The cord structures were carefully isolated at the pubic tubercle and a penrose drain was passed around them. A cord liipoma was carefully isolated from the cord structures and was ligated and excised. The hernia sac was separated from the cord structures. The hernia was found to be reducible...ect.
He will do this with the open procedure and the lap procedures.
Any thoughts? Is this a truley a separate procedure or part of the hernia repair?
Thank you
Procedure code 55520 is a (Seperate Procedure) code and would be considered bundled with the hernia code. The surgeons I code for also do these procedures but we can only bill for the hernia...Hope this helps..:)
Spermatic cord lipoma. In the July 2000 CPT Assistant, the AMA clarified that when a patient comes to the ASC for an inguinal hernia repair and a spermatic cord lipoma is excised in the same operative session, coders can assign a separate code for the spermatic cord lipoma. "The procedures are considered distinct,"I find a lot of ASC coders are still not reporting that separately. They look at it as part of the inguinal hernia repair and end up leaving money on the table."

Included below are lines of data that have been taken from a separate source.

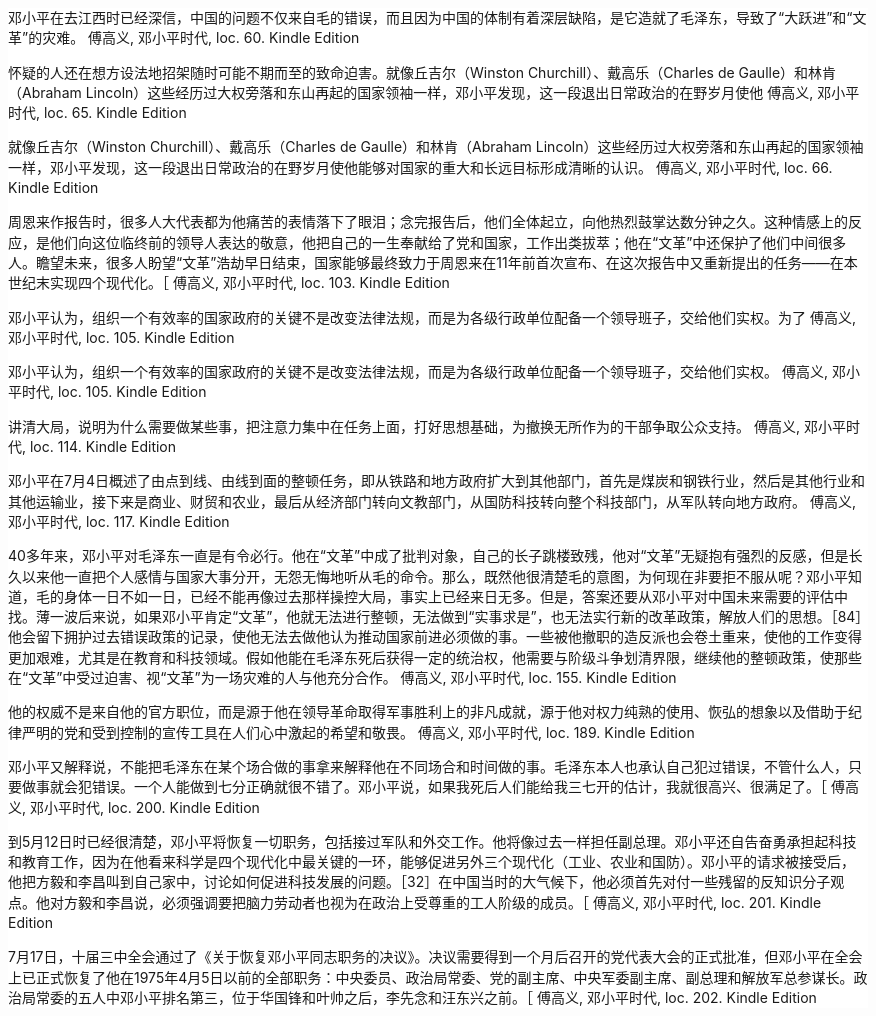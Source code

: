 邓小平在去江西时已经深信，中国的问题不仅来自毛的错误，而且因为中国的体制有着深层缺陷，是它造就了毛泽东，导致了“大跃进”和“文革”的灾难。
傅高义, 邓小平时代, loc. 60. Kindle Edition


怀疑的人还在想方设法地招架随时可能不期而至的致命迫害。就像丘吉尔（Winston Churchill）、戴高乐（Charles de Gaulle）和林肯（Abraham Lincoln）这些经历过大权旁落和东山再起的国家领袖一样，邓小平发现，这一段退出日常政治的在野岁月使他
傅高义, 邓小平时代, loc. 65. Kindle Edition


就像丘吉尔（Winston Churchill）、戴高乐（Charles de Gaulle）和林肯（Abraham Lincoln）这些经历过大权旁落和东山再起的国家领袖一样，邓小平发现，这一段退出日常政治的在野岁月使他能够对国家的重大和长远目标形成清晰的认识。
傅高义, 邓小平时代, loc. 66. Kindle Edition


周恩来作报告时，很多人大代表都为他痛苦的表情落下了眼泪；念完报告后，他们全体起立，向他热烈鼓掌达数分钟之久。这种情感上的反应，是他们向这位临终前的领导人表达的敬意，他把自己的一生奉献给了党和国家，工作出类拔萃；他在“文革”中还保护了他们中间很多人。瞻望未来，很多人盼望“文革”浩劫早日结束，国家能够最终致力于周恩来在11年前首次宣布、在这次报告中又重新提出的任务——在本世纪末实现四个现代化。［
傅高义, 邓小平时代, loc. 103. Kindle Edition


邓小平认为，组织一个有效率的国家政府的关键不是改变法律法规，而是为各级行政单位配备一个领导班子，交给他们实权。为了
傅高义, 邓小平时代, loc. 105. Kindle Edition


邓小平认为，组织一个有效率的国家政府的关键不是改变法律法规，而是为各级行政单位配备一个领导班子，交给他们实权。
傅高义, 邓小平时代, loc. 105. Kindle Edition


讲清大局，说明为什么需要做某些事，把注意力集中在任务上面，打好思想基础，为撤换无所作为的干部争取公众支持。
傅高义, 邓小平时代, loc. 114. Kindle Edition


邓小平在7月4日概述了由点到线、由线到面的整顿任务，即从铁路和地方政府扩大到其他部门，首先是煤炭和钢铁行业，然后是其他行业和其他运输业，接下来是商业、财贸和农业，最后从经济部门转向文教部门，从国防科技转向整个科技部门，从军队转向地方政府。
傅高义, 邓小平时代, loc. 117. Kindle Edition


40多年来，邓小平对毛泽东一直是有令必行。他在“文革”中成了批判对象，自己的长子跳楼致残，他对“文革”无疑抱有强烈的反感，但是长久以来他一直把个人感情与国家大事分开，无怨无悔地听从毛的命令。那么，既然他很清楚毛的意图，为何现在非要拒不服从呢？邓小平知道，毛的身体一日不如一日，已经不能再像过去那样操控大局，事实上已经来日无多。但是，答案还要从邓小平对中国未来需要的评估中找。薄一波后来说，如果邓小平肯定“文革”，他就无法进行整顿，无法做到“实事求是”，也无法实行新的改革政策，解放人们的思想。［84］他会留下拥护过去错误政策的记录，使他无法去做他认为推动国家前进必须做的事。一些被他撤职的造反派也会卷土重来，使他的工作变得更加艰难，尤其是在教育和科技领域。假如他能在毛泽东死后获得一定的统治权，他需要与阶级斗争划清界限，继续他的整顿政策，使那些在“文革”中受过迫害、视“文革”为一场灾难的人与他充分合作。
傅高义, 邓小平时代, loc. 155. Kindle Edition


他的权威不是来自他的官方职位，而是源于他在领导革命取得军事胜利上的非凡成就，源于他对权力纯熟的使用、恢弘的想象以及借助于纪律严明的党和受到控制的宣传工具在人们心中激起的希望和敬畏。
傅高义, 邓小平时代, loc. 189. Kindle Edition


邓小平又解释说，不能把毛泽东在某个场合做的事拿来解释他在不同场合和时间做的事。毛泽东本人也承认自己犯过错误，不管什么人，只要做事就会犯错误。一个人能做到七分正确就很不错了。邓小平说，如果我死后人们能给我三七开的估计，我就很高兴、很满足了。［
傅高义, 邓小平时代, loc. 200. Kindle Edition


到5月12日时已经很清楚，邓小平将恢复一切职务，包括接过军队和外交工作。他将像过去一样担任副总理。邓小平还自告奋勇承担起科技和教育工作，因为在他看来科学是四个现代化中最关键的一环，能够促进另外三个现代化（工业、农业和国防）。邓小平的请求被接受后，他把方毅和李昌叫到自己家中，讨论如何促进科技发展的问题。［32］在中国当时的大气候下，他必须首先对付一些残留的反知识分子观点。他对方毅和李昌说，必须强调要把脑力劳动者也视为在政治上受尊重的工人阶级的成员。［
傅高义, 邓小平时代, loc. 201. Kindle Edition


7月17日，十届三中全会通过了《关于恢复邓小平同志职务的决议》。决议需要得到一个月后召开的党代表大会的正式批准，但邓小平在全会上已正式恢复了他在1975年4月5日以前的全部职务：中央委员、政治局常委、党的副主席、中央军委副主席、副总理和解放军总参谋长。政治局常委的五人中邓小平排名第三，位于华国锋和叶帅之后，李先念和汪东兴之前。［
傅高义, 邓小平时代, loc. 202. Kindle Edition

When a physician performs a hernia repair (usually an inguinal hernia) procedure at the same time as the excision of a lesion (usually a lipoma) from the spermatic cord (same surgical case), report CPT code 55520 with modifier -59 because the 2010 CPT Manual designates this as a separate procedure. When billing an ASC claim, report HCPCS code C1781 for the hernia mesh (unless billing to Medicare, as it considers the mesh inclusive in the CPT code for the hernia repair procedure).
Still confused. I am reading it as bundled also. The Ingenix Coding Companion I have says. This is a separate procedure by definition is usually a component of a more complex service and is NOT identified separately. But I do NOT see it listed under the CCI edits as being bundled ???
The CCI edits very carefully state that not every code pair that shouldn't be billed together is listed, that :
If a CPT code descriptor includes the term “separate procedure”,
the CPT code may not be reported separately with a related
procedure. CMS interprets this designation to prohibit the
separate reporting of a “separate procedure” when performed with
another procedure in an anatomically related region often through
the same skin incision, orifice, or surgical approach.
- Policy Narratives Chapter One (J) Pg.I-27 Revised 1-1-2012
I think that there are differences between what ASCs can bill and what surgeons can bill, so we should be careful about following each other's rules.
Not bundled

55540 is what I use when they do both. I always had to write off the seperate 55520 even with a 59 modifer. This code pays.